Für eine Aufhebung der RUSADA-Suspendierung fordert die WADA, dass auch Russlands Politiker und Sportfunktionäre die Erkenntnisse McLarens nicht weiter anzweifeln. Außerdem sollen unter Verschluss gehaltene Dopingproben endlich internationalen Ermittlern zu Nachtests ausgehändigt werden. Nach der Suspendierung im Jahr 2015 waren insgesamt 31 Auflagen erteilt worden, von denen die RUSADA mittlerweile fast alle erfüllt hat.

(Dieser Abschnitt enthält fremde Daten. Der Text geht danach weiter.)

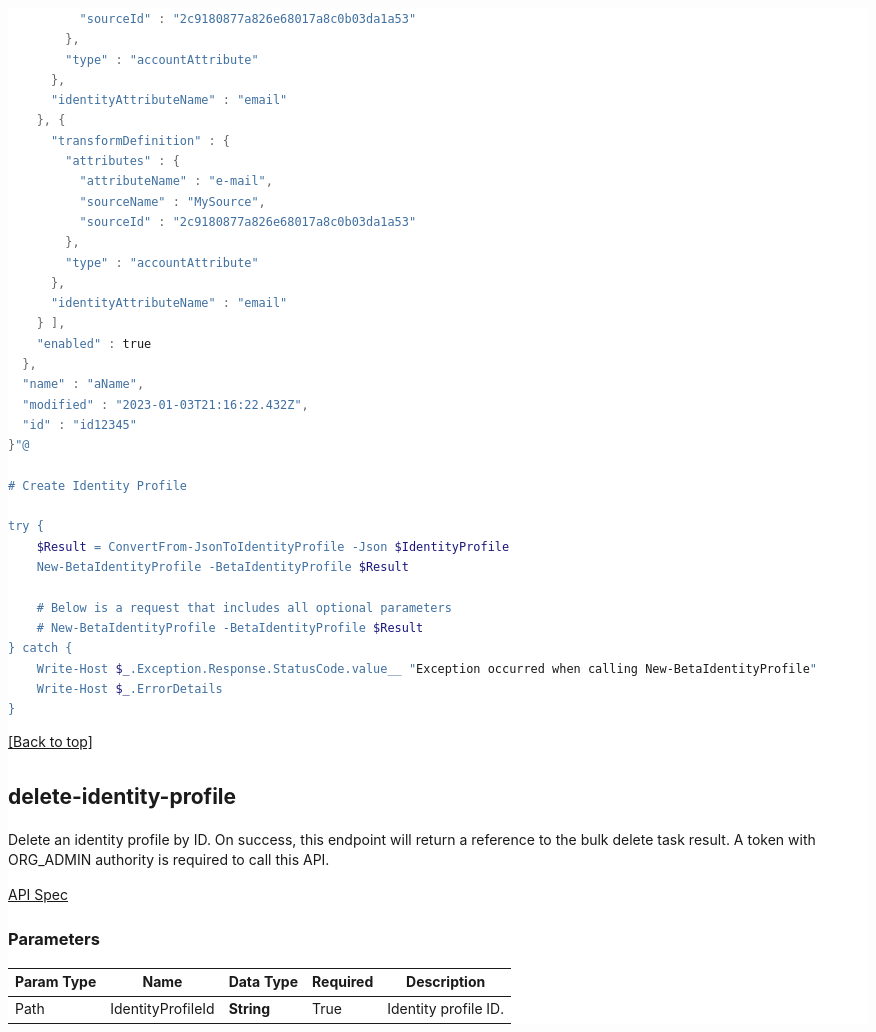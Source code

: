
 ```powershell
          "sourceId" : "2c9180877a826e68017a8c0b03da1a53"
        },
        "type" : "accountAttribute"
      },
      "identityAttributeName" : "email"
    }, {
      "transformDefinition" : {
        "attributes" : {
          "attributeName" : "e-mail",
          "sourceName" : "MySource",
          "sourceId" : "2c9180877a826e68017a8c0b03da1a53"
        },
        "type" : "accountAttribute"
      },
      "identityAttributeName" : "email"
    } ],
    "enabled" : true
  },
  "name" : "aName",
  "modified" : "2023-01-03T21:16:22.432Z",
  "id" : "id12345"
}"@

# Create Identity Profile

try {
    $Result = ConvertFrom-JsonToIdentityProfile -Json $IdentityProfile
    New-BetaIdentityProfile -BetaIdentityProfile $Result 
    
    # Below is a request that includes all optional parameters
    # New-BetaIdentityProfile -BetaIdentityProfile $Result  
} catch {
    Write-Host $_.Exception.Response.StatusCode.value__ "Exception occurred when calling New-BetaIdentityProfile"
    Write-Host $_.ErrorDetails
}
```
[[Back to top]](#) 

## delete-identity-profile
Delete an identity profile by ID.
On success, this endpoint will return a reference to the bulk delete task result.
A token with ORG_ADMIN authority is required to call this API.

[API Spec](https://developer.sailpoint.com/docs/api/beta/delete-identity-profile)

### Parameters 
Param Type | Name | Data Type | Required  | Description
------------- | ------------- | ------------- | ------------- | ------------- 
Path   | IdentityProfileId | **String** | True  | Identity profile ID.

Das IOC hat bereits durchblicken lassen, dass es auch eine institutionelle Strafe geben wird. Zu schwach wäre wohl das Signal, wenn die Köpfe des Betrugssystems unbeschadet davonkämen, während Athleten gesperrt werden, die vielleicht gar nicht davon wussten, dass jemand ihre Proben heimlich austauschte. Also wurden in den vergangenen Monaten Testballons gestartet, um zu sehen, welche Strafe genügend Anhänger bekommt, ohne die wichtige Sportnation Russland zu sehr zu erzürnen. Eine saftige Geldstrafe, für die das IOC jüngst die Grundlage geschaffen hat, erscheint vielen angesichts des Ausmaßes der Manipulation zu milde. Russische Politiker hingegen drohten mit dem Boykott der Spiele, wenn ihre Athleten nicht unter eigener Flagge starten dürfen oder ihre Hymne bei Siegerehrungen nicht abgespielt wird. Auf ein Entgegenkommen kann das IOC also nicht hoffen. Das zeigte auch die Reaktion vom Präsidenten des russischen Olympiakomitees am Donnerstag: »Wir akzeptieren, dass unser Antidopingsystem versagt hat, aber wir verneinen, dass es ein staatlich gestütztes Dopingsystem gegeben hat«, sagte Alexander Schukow.
Das Internationale Paralympische Komitee (IPC) hatte für Russlands Teilnahme an den Paralympics 2018 ursprünglich eine Aufhebung der RUSADA-Sperre vorausgesetzt. Nach dem Beschluss vom Donnerstag bleibt der russische Verband gesperrt. Eine IPC-Task-Force will im Dezember das Thema nun aber erneut diskutieren.
Das IOC will in der Angelegenheit selbst ein Urteil fällen: »Wenn das Exekutivkomitee über die Teilnahme russischer Athleten in Pyeongchang entscheidet, wird es alle Umstände in Betracht ziehen. Einschließlich aller Maßnahmen, um gleiche Bedingungen zu gewährleisten«, teilte ein IOC-Sprecher am Donnerstag nebulös mit. Leichter ist die Entscheidung nicht geworden.